(Stored data)
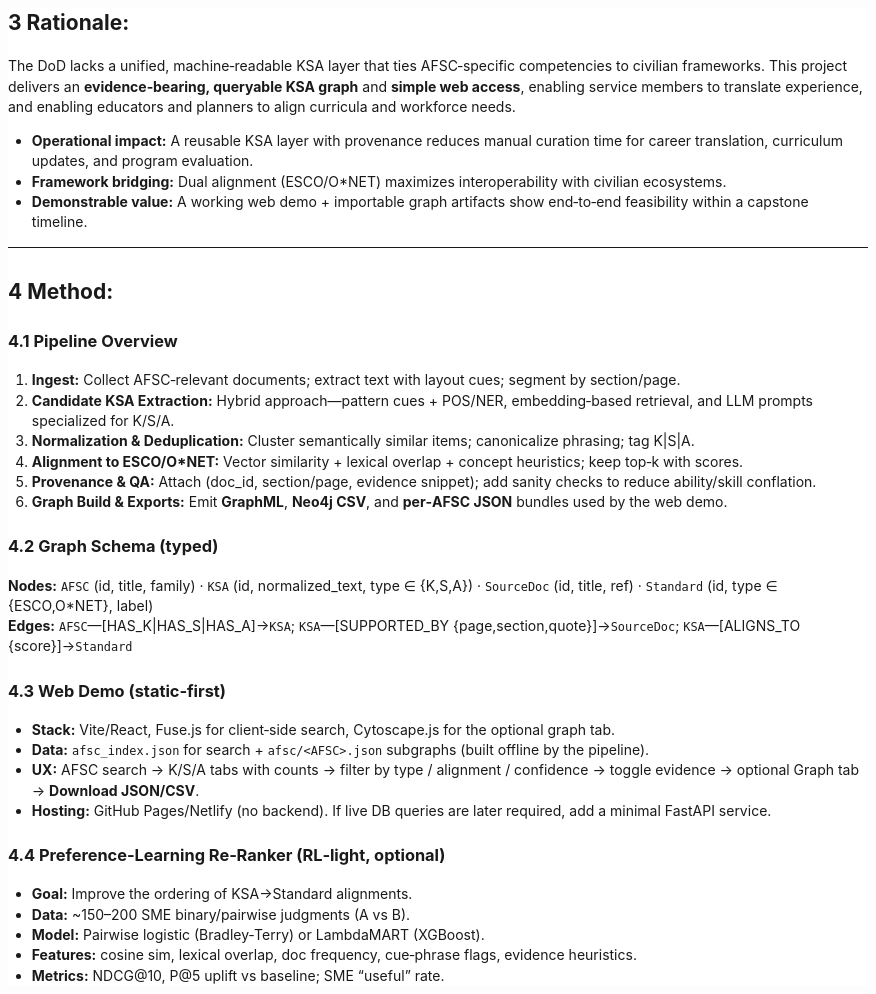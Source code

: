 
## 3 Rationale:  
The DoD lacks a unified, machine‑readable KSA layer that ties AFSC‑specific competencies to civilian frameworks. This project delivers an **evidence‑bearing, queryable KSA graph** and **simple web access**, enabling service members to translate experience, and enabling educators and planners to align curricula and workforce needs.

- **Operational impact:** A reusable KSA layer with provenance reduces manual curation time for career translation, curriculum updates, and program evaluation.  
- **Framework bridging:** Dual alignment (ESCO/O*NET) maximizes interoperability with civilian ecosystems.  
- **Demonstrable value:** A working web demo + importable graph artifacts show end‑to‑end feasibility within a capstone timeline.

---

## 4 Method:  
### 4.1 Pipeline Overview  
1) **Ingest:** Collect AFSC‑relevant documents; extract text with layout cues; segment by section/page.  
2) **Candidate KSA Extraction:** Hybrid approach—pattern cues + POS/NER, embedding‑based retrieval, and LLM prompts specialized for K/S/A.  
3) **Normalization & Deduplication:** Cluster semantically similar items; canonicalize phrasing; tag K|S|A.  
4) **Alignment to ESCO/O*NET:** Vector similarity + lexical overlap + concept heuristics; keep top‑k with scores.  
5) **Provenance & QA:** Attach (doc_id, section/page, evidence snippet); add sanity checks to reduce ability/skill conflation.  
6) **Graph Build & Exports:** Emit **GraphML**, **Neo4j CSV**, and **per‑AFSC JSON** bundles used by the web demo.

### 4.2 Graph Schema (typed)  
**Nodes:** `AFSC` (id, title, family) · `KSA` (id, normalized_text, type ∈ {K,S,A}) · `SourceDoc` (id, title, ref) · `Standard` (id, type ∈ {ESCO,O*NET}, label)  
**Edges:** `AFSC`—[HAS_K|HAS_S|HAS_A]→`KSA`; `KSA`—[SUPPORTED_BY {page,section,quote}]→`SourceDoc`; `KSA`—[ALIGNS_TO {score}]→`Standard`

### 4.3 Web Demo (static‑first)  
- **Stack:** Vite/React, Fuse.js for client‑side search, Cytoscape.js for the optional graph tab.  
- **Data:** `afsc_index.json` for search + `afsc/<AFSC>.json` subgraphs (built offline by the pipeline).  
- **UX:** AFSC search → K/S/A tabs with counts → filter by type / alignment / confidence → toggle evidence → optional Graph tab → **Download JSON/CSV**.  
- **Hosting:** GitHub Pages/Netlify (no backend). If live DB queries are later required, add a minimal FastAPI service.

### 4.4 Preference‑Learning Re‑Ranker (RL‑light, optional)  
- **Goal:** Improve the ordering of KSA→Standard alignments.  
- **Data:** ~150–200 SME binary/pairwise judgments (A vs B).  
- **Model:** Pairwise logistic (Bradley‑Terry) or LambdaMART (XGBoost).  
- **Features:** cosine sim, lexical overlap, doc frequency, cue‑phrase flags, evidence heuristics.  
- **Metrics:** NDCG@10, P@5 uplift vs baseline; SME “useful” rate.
--
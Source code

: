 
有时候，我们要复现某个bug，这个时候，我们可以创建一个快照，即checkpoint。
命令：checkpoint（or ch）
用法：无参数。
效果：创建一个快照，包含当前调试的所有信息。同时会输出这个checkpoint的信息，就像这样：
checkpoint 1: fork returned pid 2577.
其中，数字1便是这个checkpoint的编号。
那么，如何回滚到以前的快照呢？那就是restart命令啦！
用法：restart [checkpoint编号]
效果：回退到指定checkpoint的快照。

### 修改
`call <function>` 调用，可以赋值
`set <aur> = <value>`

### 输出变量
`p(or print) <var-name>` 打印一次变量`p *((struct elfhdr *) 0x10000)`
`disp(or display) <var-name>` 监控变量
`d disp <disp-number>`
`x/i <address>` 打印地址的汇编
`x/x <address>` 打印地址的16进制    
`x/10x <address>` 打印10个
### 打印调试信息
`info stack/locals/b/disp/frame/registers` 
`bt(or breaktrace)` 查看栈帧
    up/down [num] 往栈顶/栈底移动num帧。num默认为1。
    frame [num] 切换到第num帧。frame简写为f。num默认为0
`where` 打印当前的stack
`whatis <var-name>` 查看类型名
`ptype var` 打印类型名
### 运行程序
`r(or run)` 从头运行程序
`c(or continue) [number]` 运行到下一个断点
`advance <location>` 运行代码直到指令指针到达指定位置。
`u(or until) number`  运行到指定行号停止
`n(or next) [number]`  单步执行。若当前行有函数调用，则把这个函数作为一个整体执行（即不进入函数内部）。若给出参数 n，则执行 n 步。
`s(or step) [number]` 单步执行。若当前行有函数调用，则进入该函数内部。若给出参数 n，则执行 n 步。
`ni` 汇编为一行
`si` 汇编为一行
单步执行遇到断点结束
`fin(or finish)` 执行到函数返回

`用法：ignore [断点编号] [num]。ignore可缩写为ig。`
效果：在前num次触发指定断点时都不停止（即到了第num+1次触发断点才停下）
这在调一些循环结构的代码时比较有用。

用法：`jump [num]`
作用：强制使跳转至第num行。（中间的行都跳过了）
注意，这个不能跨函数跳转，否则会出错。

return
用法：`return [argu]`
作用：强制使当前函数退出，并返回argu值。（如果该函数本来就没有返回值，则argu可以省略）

#### The task:
Among the records, find every line with the word "heuristics" and copy it.

#### Solution for this problem:
4) **Alignment to ESCO/O*NET:** Vector similarity + lexical overlap + concept heuristics; keep top‑k with scores.  
- **Features:** cosine sim, lexical overlap, doc frequency, cue‑phrase flags, evidence heuristics.  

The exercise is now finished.